IT division implements new safety feature to prevent email scams

Media Credit: Sam Hardgrove | Assistant Photo Editor

Officials are starting a two-step authentication process that will require users to enter a code sent to their phone or tablet for access to their GW email accounts beginning Jan. 30.

The University is implementing a new security measure designed to guard against cyberattacks on students, faculty and staff.

Officials are starting a two-step authentication process that will require users to enter a code sent to their phone or tablet for access to their GW email accounts beginning Jan. 30. Cybersecurity experts said the move will increase protection of private information, a difficult task because large university networks are particularly vulnerable to cyber criminals.

Officials said in an email last week that the new feature for student accounts will start in January, rather than this month as was initially announced, to space out the transition process. Students who sign up early for two-step authentication online are eligible for a $25 GWorld credit, according to the Division of Information Technology website.

Faculty and staff in the Graduate School of Education and Human Development started to implement the new security measure Tuesday, the first of many schools to participate in a phased transition of faculty email accounts, according to the website.

Chief Information Officer Loretta Early said officials decided to implement the new measure after hackers used phishing scams – emails that appear to be legitimate but are actually attempts by hackers to gain access to private information – to target university accounts.

In 2016, the IT division invested in technical controls and education to better protect students against phishing scams.

Early said students, faculty and staff are targeted by scammers everyday, but the number of attacks has stayed relatively consistent in recent years. She said phishing scams are hard to detect and two-step authentication won’t ensure students are fully protected, but it is a proactive and “reasonable” measure that provides an additional layer of security.

“We wanted to make sure we were giving the GW community the best tools to protect their accounts and their data, and we think two-step authentication does that job very well,” Early said in an email.

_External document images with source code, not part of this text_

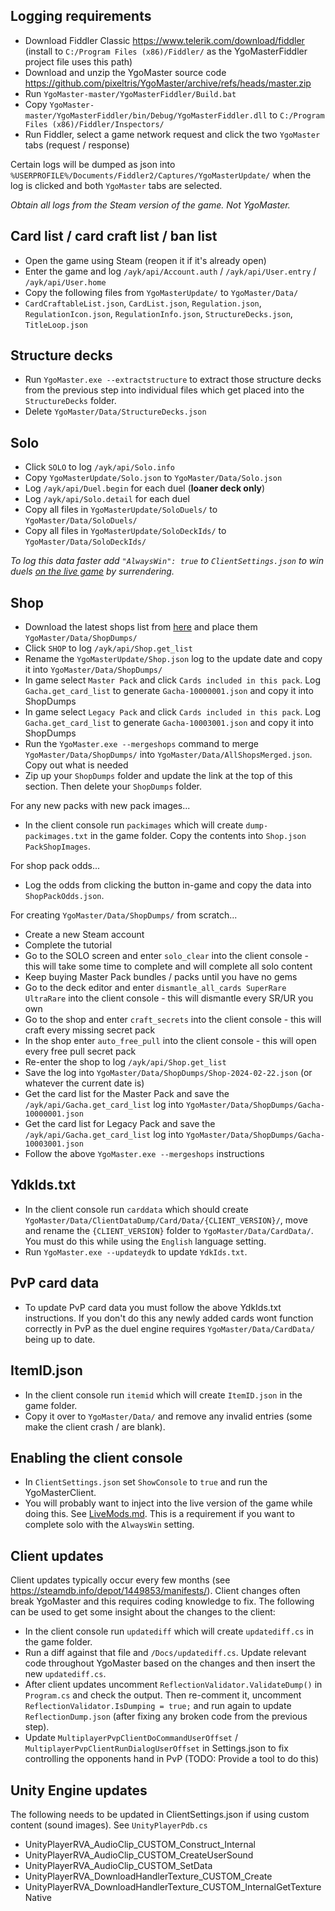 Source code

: ## Logging requirements

- Download Fiddler Classic https://www.telerik.com/download/fiddler (install to `C:/Program Files (x86)/Fiddler/` as the YgoMasterFiddler project file uses this path)
- Download and unzip the YgoMaster source code https://github.com/pixeltris/YgoMaster/archive/refs/heads/master.zip
- Run `YgoMaster-master/YgoMasterFiddler/Build.bat`
- Copy `YgoMaster-master/YgoMasterFiddler/bin/Debug/YgoMasterFiddler.dll` to `C:/Program Files (x86)/Fiddler/Inspectors/`
- Run Fiddler, select a game network request and click the two `YgoMaster` tabs (request / response)

Certain logs will be dumped as json into `%USERPROFILE%/Documents/Fiddler2/Captures/YgoMasterUpdate/` when the log is clicked and both `YgoMaster` tabs are selected.

*Obtain all logs from the Steam version of the game. Not YgoMaster.*

## Card list / card craft list / ban list

- Open the game using Steam (reopen it if it's already open)
- Enter the game and log `/ayk/api/Account.auth` / `/ayk/api/User.entry` / `/ayk/api/User.home`
- Copy the following files from `YgoMasterUpdate/` to `YgoMaster/Data/`
- `CardCraftableList.json`, `CardList.json`, `Regulation.json`, `RegulationIcon.json`, `RegulationInfo.json`, `StructureDecks.json`, `TitleLoop.json`

## Structure decks

- Run `YgoMaster.exe --extractstructure` to extract those structure decks from the previous step into individual files which get placed into the `StructureDecks` folder.
- Delete `YgoMaster/Data/StructureDecks.json`

## Solo

- Click `SOLO` to log `/ayk/api/Solo.info`
- Copy `YgoMasterUpdate/Solo.json` to `YgoMaster/Data/Solo.json`
- Log `/ayk/api/Duel.begin` for each duel (**loaner deck only**)
- Log `/ayk/api/Solo.detail` for each duel
- Copy all files in `YgoMasterUpdate/SoloDuels/` to `YgoMaster/Data/SoloDuels/`
- Copy all files in `YgoMasterUpdate/SoloDeckIds/` to `YgoMaster/Data/SoloDeckIds/`

*To log this data faster add `"AlwaysWin": true` to `ClientSettings.json` to win duels [on the live game](LiveMods.md) by surrendering.*

## Shop

- Download the latest shops list from [here](https://github.com/pixeltris/YgoMaster/issues/129) and place them `YgoMaster/Data/ShopDumps/`
- Click `SHOP` to log `/ayk/api/Shop.get_list`
- Rename the `YgoMasterUpdate/Shop.json` log to the update date and copy it into `YgoMaster/Data/ShopDumps/`
- In game select `Master Pack` and click `Cards included in this pack`. Log `Gacha.get_card_list` to generate `Gacha-10000001.json` and copy it into ShopDumps
- In game select `Legacy Pack` and click `Cards included in this pack`. Log `Gacha.get_card_list` to generate `Gacha-10003001.json` and copy it into ShopDumps
- Run the `YgoMaster.exe --mergeshops` command to merge `YgoMaster/Data/ShopDumps/` into `YgoMaster/Data/AllShopsMerged.json`. Copy out what is needed
- Zip up your `ShopDumps` folder and update the link at the top of this section. Then delete your `ShopDumps` folder.

For any new packs with new pack images...

- In the client console run `packimages` which will create `dump-packimages.txt` in the game folder. Copy the contents into `Shop.json` `PackShopImages`.

For shop pack odds...

- Log the odds from clicking the button in-game and copy the data into `ShopPackOdds.json`.

For creating `YgoMaster/Data/ShopDumps/` from scratch...

- Create a new Steam account
- Complete the tutorial
- Go to the SOLO screen and enter `solo_clear` into the client console - this will take some time to complete and will complete all solo content
- Keep buying Master Pack bundles / packs until you have no gems
- Go to the deck editor and enter `dismantle_all_cards SuperRare UltraRare` into the client console - this will dismantle every SR/UR you own
- Go to the shop and enter `craft_secrets` into the client console - this will craft every missing secret pack
- In the shop enter `auto_free_pull` into the client console - this will open every free pull secret pack
- Re-enter the shop to log `/ayk/api/Shop.get_list`
- Save the log into `YgoMaster/Data/ShopDumps/Shop-2024-02-22.json` (or whatever the current date is)
- Get the card list for the Master Pack and save the `/ayk/api/Gacha.get_card_list` log into `YgoMaster/Data/ShopDumps/Gacha-10000001.json`
- Get the card list for Legacy Pack and save the `/ayk/api/Gacha.get_card_list` log into `YgoMaster/Data/ShopDumps/Gacha-10003001.json`
- Follow the above `YgoMaster.exe --mergeshops` instructions

## YdkIds.txt

- In the client console run `carddata` which should create `YgoMaster/Data/ClientDataDump/Card/Data/{CLIENT_VERSION}/`, move and rename the `{CLIENT_VERSION}` folder to `YgoMaster/Data/CardData/`. You must do this while using the `English` language setting.
- Run `YgoMaster.exe --updateydk` to update `YdkIds.txt`.

## PvP card data

- To update PvP card data you must follow the above YdkIds.txt instructions. If you don't do this any newly added cards wont function correctly in PvP as the duel engine requires `YgoMaster/Data/CardData/` being up to date.

## ItemID.json

- In the client console run `itemid` which will create `ItemID.json` in the game folder.
- Copy it over to `YgoMaster/Data/` and remove any invalid entries (some make the client crash / are blank).

## Enabling the client console

- In `ClientSettings.json` set `ShowConsole` to `true` and run the YgoMasterClient.
- You will probably want to inject into the live version of the game while doing this. See [LiveMods.md](LiveMods.md). This is a requirement if you want to complete solo with the `AlwaysWin` setting.

## Client updates

Client updates typically occur every few months (see https://steamdb.info/depot/1449853/manifests/). Client changes often break YgoMaster and this requires coding knowledge to fix. The following can be used to get some insight about the changes to the client:

- In the client console run `updatediff` which will create `updatediff.cs` in the game folder.
- Run a diff against that file and `/Docs/updatediff.cs`. Update relevant code throughout YgoMaster based on the changes and then insert the new `updatediff.cs`.
- After client updates uncomment `ReflectionValidator.ValidateDump()` in `Program.cs` and check the output. Then re-comment it, uncomment `ReflectionValidator.IsDumping = true;` and run again to update `ReflectionDump.json` (after fixing any broken code from the previous step).
- Update `MultiplayerPvpClientDoCommandUserOffset` / `MultiplayerPvpClientRunDialogUserOffset` in Settings.json to fix controlling the opponents hand in PvP (TODO: Provide a tool to do this)

## Unity Engine updates

The following needs to be updated in ClientSettings.json if using custom content (sound images). See `UnityPlayerPdb.cs`

- UnityPlayerRVA_AudioClip_CUSTOM_Construct_Internal
- UnityPlayerRVA_AudioClip_CUSTOM_CreateUserSound
- UnityPlayerRVA_AudioClip_CUSTOM_SetData
- UnityPlayerRVA_DownloadHandlerTexture_CUSTOM_Create
- UnityPlayerRVA_DownloadHandlerTexture_CUSTOM_InternalGetTextureNative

To mark National Cyber Security Awareness month in October, the IT division hosted several events about password strength and cybersecurity. This week, GW Libraries will host Privacy Week, a series of events designed to teach students about security and privacy in the digital age.

Early said the transition to two-step authentication was postponed until January because the process requires accounts who receive the added feature to be stored at an external server.

“The overnight process to establish the group for faculty and staff was taking too long to complete the night before,” she said. “We decided to postpone the switch and change the approach to go live with smaller groups at a time, and we will be using the same approach for students.”

Danielle Zeedick, a professor of cybersecurity, said this kind of security measure is necessary because passwords are not strong enough to keep information protected and can easily be hacked.

She said switching to two-step authentication should not be a huge adjustment for students because many already use it for other online commercial services.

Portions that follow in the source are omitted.